Al final del mundo
La primera vez que estuve en el fin del mundo fue por el norte.
Al recorrer las rutas que llevan al Nordkapp, en Noruega, lo único seguro que tenía era que no me quería perder de mis amigos. No sabía muy bien qué esperar al llegar al final, pero no fue lo que vi. Mucho menos lo que sentí.
Al llegar al límite del mundo, al borde del barranco donde se termina la tierra y comienza el océano Ártico, me sentí pequeña. Entendí, mejor que nunca, la expresión un grano de arena en el desierto, es que justamente de esa forma me sentía: insignificante. Caminé por el borde de esos barrancos en silencio, con una total desolación que crecía en mi pecho y se hacía lugar por mis extremidades. Mis problemas y yo éramos igual de pequeños que todos los demás seres del planeta.
Cabo Norte se siente como el final: ya no hay nada más, los monstruos marinos existen y están al acecho.
Al llegar al fin del mundo por el norte, uno encuentra un marcador con los colores del arcoíris que indica latitud y longitud, una escultura del mundo, una de una madre con un pequeño hijo, y ocho medallones con creaciones que ocho niños de diferentes partes del mundo hicieron en un experimento de comunicación más allá del idioma.
En cambio en Cabo de Roca, mis sensaciones fueron completamente diferentes. Este lugar supo ser el fin del mundo durante siglos. El punto más oeste de Europa marcaba el final, justo antes de ver a los marineros desaparecer al ser devorados por todas las criaturas imaginarias (y reales) que la Europa medieval había creado. Pero para mí, este lugar representaba un inicio.

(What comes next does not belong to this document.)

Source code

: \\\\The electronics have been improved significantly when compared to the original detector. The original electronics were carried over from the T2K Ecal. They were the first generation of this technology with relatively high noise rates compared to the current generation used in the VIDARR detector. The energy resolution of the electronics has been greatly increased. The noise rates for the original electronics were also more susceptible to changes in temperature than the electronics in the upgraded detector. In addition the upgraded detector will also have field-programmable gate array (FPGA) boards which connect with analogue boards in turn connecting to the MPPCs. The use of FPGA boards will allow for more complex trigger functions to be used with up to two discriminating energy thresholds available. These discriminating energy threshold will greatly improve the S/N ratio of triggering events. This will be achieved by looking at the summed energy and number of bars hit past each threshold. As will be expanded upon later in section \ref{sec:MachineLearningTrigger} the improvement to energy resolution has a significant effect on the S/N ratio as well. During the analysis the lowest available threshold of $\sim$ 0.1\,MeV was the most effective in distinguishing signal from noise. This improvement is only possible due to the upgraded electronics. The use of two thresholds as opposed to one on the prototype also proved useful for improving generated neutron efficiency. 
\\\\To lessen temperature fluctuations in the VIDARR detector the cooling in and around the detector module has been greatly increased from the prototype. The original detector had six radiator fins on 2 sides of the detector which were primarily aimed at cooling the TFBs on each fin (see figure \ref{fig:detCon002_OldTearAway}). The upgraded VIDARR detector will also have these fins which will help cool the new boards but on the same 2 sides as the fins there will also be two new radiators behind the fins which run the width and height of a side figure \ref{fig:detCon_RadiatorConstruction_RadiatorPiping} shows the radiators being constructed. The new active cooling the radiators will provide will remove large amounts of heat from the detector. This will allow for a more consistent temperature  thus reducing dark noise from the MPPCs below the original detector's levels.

Al final del mundo por el oeste, entonces, hay una placa que nos ubica justo donde estamos: al final del mundo, un faro, una cruz y un gran barranco.
Los colores cálidos del atardecer sobre el Atlántico se venían como una pintura al óleo, donde las luces de los barcos en el horizonte hacían sentir que había esperanza al otro lado. Sentada sobre una piedra, admirando el paisaje, sentí esa emoción que solo me representan los barcos, la emoción de que se acercan aventuras.
Y luego llega el sur. Ushuaia es la ciudad más al sur del mundo y hacia allí huí en pleno verano (lo que quiere decir que salía a la calle de bufanda y campera térmica). El aire fresco aclaraba las ideas y el aire puro de montaña provocaba que esas ideas no pararan de correr.
El final del mundo al extremo sur del mundo no me despertó la desolación interior, ni tampoco me dio esperanza. En Ushuaia, mientras navegaba el canal, o caminaba por el parque nacional, incluso desde la habitación donde me quedaba, mirando las montañas a la distancia, lo que sentía continuamente era: esto es todo, ¿estás conforme?